Implement BufferedTokenizer to return an iterable that can verify size limit for every token emitted
Release notes
Reimplements BufferedTokenizer to leverage pure Java classes instead of use JRuby runtime's classes.
What does this PR do?
Reimplement the BufferedTokenizerExt in pure Java using an iterable, while the BufferedTokenizerExt is a shell around this new class.
The principal method extract, which dice the data by separator, instead of returning a RubyArray now return an Iterable which is a wrapper on a chain of a couple of Iterators.
The first iterator (DataSplitter) accumulates data in a StringBuilder and then dice the data by separator.
The second iterator, used in cascade to the first, validate that each returned token size respect the sizeLimit parameter.
To be compliant with some usage patterns which expect an empty? method to be present in the returned object from extract, like this, the extract method of the BufferedTokenizerExt return an Iterable adapter custom class with such method.
On the test side the code that tested BufferedTokenizerExt is moved to test the new BufferedTokenizer, so some test classes was renamed:
BufferedTokenizerExtTestmostly becomesBufferedTokenizerTest, but there is still a smallBufferedTokenizerExtTestremained to test charset conversion use cases.BufferedTokenizerExtWithDelimiterTest->BufferedTokenizerWithDelimiterTestBufferedTokenizerExtWithSizeLimitTest->BufferedTokenizerWithSizeLimitTest- a test used to verify overflow condition
givenTooLongInputExtractDoesntOverflow(code ref) was removed because not anymore applicable.
On the benchmarking side:
BufferedTokenizerExtBenchmark->BufferedTokenizerBenchmarkwith the adaptation to the new tokenizer class.

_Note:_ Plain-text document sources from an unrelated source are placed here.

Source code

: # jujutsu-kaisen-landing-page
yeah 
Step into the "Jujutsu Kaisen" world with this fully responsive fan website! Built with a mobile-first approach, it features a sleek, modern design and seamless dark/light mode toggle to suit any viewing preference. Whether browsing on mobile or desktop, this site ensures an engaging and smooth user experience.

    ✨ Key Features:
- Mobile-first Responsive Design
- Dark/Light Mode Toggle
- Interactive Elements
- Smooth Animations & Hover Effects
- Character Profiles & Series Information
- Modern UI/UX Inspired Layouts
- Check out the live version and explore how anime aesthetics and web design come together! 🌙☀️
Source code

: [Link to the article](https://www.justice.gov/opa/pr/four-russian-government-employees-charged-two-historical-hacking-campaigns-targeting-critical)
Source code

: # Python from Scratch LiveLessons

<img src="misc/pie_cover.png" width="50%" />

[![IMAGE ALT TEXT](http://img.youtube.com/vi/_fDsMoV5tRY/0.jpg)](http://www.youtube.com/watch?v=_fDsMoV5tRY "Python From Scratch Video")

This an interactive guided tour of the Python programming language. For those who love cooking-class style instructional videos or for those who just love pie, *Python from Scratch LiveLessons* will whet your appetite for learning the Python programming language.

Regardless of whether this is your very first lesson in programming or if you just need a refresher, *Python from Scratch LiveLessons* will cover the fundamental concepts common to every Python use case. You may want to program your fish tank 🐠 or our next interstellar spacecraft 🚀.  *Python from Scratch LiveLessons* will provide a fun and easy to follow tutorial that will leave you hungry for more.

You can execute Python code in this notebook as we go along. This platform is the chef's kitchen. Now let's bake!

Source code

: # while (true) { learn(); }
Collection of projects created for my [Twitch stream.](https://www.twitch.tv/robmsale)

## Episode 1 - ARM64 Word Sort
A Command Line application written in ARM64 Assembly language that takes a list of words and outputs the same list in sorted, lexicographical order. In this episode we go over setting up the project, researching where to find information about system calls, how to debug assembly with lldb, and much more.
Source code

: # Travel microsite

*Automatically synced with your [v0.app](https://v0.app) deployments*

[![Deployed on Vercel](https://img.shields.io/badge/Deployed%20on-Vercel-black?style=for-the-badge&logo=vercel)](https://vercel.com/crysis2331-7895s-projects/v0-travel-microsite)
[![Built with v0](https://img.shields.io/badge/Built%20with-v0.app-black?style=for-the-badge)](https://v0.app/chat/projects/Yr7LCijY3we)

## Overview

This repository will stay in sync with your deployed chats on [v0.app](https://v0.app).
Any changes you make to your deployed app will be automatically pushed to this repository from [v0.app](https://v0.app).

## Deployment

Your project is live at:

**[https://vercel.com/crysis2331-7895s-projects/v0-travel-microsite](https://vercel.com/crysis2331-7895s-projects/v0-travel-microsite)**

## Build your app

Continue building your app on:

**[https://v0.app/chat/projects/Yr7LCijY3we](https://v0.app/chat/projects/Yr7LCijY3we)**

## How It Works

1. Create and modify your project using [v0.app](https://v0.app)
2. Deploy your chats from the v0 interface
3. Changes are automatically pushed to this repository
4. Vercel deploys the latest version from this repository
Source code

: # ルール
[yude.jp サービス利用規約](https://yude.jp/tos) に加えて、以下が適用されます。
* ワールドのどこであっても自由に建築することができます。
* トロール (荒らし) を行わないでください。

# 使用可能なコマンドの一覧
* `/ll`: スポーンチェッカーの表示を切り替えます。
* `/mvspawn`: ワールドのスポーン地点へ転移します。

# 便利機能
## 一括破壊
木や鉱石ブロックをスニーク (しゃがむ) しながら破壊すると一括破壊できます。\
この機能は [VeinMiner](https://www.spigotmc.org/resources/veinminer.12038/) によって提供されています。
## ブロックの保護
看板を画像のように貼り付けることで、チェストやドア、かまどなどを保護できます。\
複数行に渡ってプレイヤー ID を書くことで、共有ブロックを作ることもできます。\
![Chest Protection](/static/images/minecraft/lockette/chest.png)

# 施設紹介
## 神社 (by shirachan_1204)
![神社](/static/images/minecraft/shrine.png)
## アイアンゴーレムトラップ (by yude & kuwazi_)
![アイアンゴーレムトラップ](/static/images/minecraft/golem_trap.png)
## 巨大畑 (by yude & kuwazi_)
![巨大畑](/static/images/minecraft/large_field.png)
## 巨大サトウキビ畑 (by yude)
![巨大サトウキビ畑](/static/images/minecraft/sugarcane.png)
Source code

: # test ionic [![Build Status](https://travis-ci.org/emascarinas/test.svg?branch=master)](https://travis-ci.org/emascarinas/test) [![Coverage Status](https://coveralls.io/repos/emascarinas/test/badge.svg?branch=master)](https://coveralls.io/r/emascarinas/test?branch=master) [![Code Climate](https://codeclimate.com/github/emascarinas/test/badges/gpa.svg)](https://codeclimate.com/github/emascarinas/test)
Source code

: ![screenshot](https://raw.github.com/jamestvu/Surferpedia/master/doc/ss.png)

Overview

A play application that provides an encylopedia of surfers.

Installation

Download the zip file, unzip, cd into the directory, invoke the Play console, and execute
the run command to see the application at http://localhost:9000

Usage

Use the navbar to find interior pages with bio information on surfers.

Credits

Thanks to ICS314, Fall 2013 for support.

As can be seen by benchmark reports in Logs section, this PR provide almost an improvement of 6x against the previous implementation.
Why is it important/What is the impact to the user?
As a developer I want the BufferedTokenizer implementation is simpler than the existing.
Checklist
- [x] My code follows the style guidelines of this project
- [x] I have commented my code, particularly in hard-to-understand areas
- ~~[ ] I have made corresponding changes to the documentation~~
- ~~[ ] I have made corresponding change to the default configuration files (and/or docker env variables)~~
- [x] I have added tests that prove my fix is effective or that my feature works
Author's Checklist
- [x] verify as in #16483
- [x] verify as in https://github.com/logstash-plugins/logstash-codec-json_lines/pull/43
- [x] verify charset encoding is respected
- [x] exhaustive test https://buildkite.com/elastic/logstash-exhaustive-tests-pipeline/builds/1650
How to test this PR locally
Run same tests as in:
- #16483
- https://github.com/logstash-plugins/logstash-codec-json_lines/pull/43 in this case after a couple of minutes Logstash goes OOM, which is a change in behaviour that I want to discuss in #17275
- Verify character encoding doesn't change:
- run the following pipeline
bin/logstash -e "input { tcp { port => 1234 codec => line { charset => 'ISO8859-1' } } } output { stdout { codec => rubydebug } }"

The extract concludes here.